After one of my longer shifts, I decided to check what panels would be starting soon and noticed a speed-dating event. While I was not interested in actually finding someone to date, I figured that it would prove to be an interesting circumstance to make friends at the con. Shrugging as I walked in, one of the other volunteers saw me and decided to follow me in, determined to prove to me (for whatever reason) how many girls he could pick up. He was the typical creepily immature high school kid who took his image way too seriously. Somewhat brushing him off, I took my place in the circle. The way it worked was that there were two circles: the girls would sit in the inner circle and the boys would sit in the outer circle. Each person was given a name-tag with a number on it and a score card with the numbers written in triplicate. If you enjoyed talking with someone, you would punch their number on the card. After short intervals, the outer circle would rotate to give the give everyone a chance to talk to one another. The rule was that if two people punch each others’ numbers three times on their score cards, they would gain access to each other’s “personal information” (a card you filled out before-hand with whatever means you felt comfortable letting others contact you by).

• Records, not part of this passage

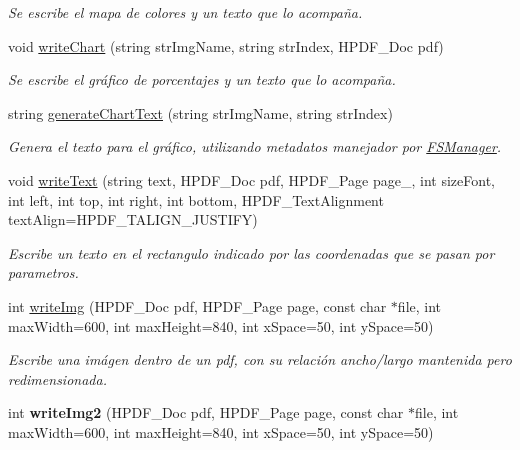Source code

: \begin{DoxyCompactItemize}
\begin{DoxyCompactList}\small\item\em Se escribe el mapa de colores y un texto que lo acompaña. \end{DoxyCompactList}\item 
void \mbox{\hyperlink{classRedaction_af897cc53c7d60685232fe19dd76d0d9f}{write\+Chart}} (string str\+Img\+Name, string str\+Index, H\+P\+D\+F\+\_\+\+Doc pdf)
\begin{DoxyCompactList}\small\item\em Se escribe el gráfico de porcentajes y un texto que lo acompaña. \end{DoxyCompactList}\item 
string \mbox{\hyperlink{classRedaction_a466ce7f7f8b2a4ec810b2da9c7832f26}{generate\+Chart\+Text}} (string str\+Img\+Name, string str\+Index)
\begin{DoxyCompactList}\small\item\em Genera el texto para el gráfico, utilizando metadatos manejador por \mbox{\hyperlink{classFSManager}{F\+S\+Manager}}. \end{DoxyCompactList}\item 
void \mbox{\hyperlink{classRedaction_ab5716b51790373ff2726286e1d02d73d}{write\+Text}} (string text, H\+P\+D\+F\+\_\+\+Doc pdf, H\+P\+D\+F\+\_\+\+Page page\+\_, int size\+Font, int left, int top, int right, int bottom, H\+P\+D\+F\+\_\+\+Text\+Alignment text\+Align=H\+P\+D\+F\+\_\+\+T\+A\+L\+I\+G\+N\+\_\+\+J\+U\+S\+T\+I\+FY)
\begin{DoxyCompactList}\small\item\em Escribe un texto en el rectangulo indicado por las coordenadas que se pasan por parametros. \end{DoxyCompactList}\item 
int \mbox{\hyperlink{classRedaction_a3236e2af6e29f073fa487056af998924}{write\+Img}} (H\+P\+D\+F\+\_\+\+Doc pdf, H\+P\+D\+F\+\_\+\+Page page, const char $\ast$file, int max\+Width=600, int max\+Height=840, int x\+Space=50, int y\+Space=50)
\begin{DoxyCompactList}\small\item\em Escribe una imágen dentro de un pdf, con su relación ancho/largo mantenida pero redimensionada. \end{DoxyCompactList}\item 
\mbox{\label{classRedaction_aed4dc98baf261fd3864b083d901aeba7}} 
int {\bfseries write\+Img2} (H\+P\+D\+F\+\_\+\+Doc pdf, H\+P\+D\+F\+\_\+\+Page page, const char $\ast$file, int max\+Width=600, int max\+Height=840, int x\+Space=50, int y\+Space=50)

\end{DoxyCompactItemize}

I actually had a pretty fun time during the event. I found that once again, I had more pleasant conversations with more mature, educated people (such as a chemistry major who was present) while hovering around the generic small-talk level with some of the younger population. (Interestingly, many could not pinpoint how old I was.) Hilariously, some of the boys punched every single number on their score cards out of desperation, including numbers that did not correspond to anyone, so they had to be disqualified. To add to the hilarity, my co-volunteer Mr. Pickup-Artist, failed to get a single person’s contact information. I myself obtained the contacts of two people.
But at the end of the day, to me, it was mostly a game — another social observation among the many that unintentionally took place that weekend. The entire experience inadvertently reminded me about how much I value my education and the circles I feel at home in. That’s the take-home message that resounded within me the strongest.
I never ended up contacting the two who left me their contact information.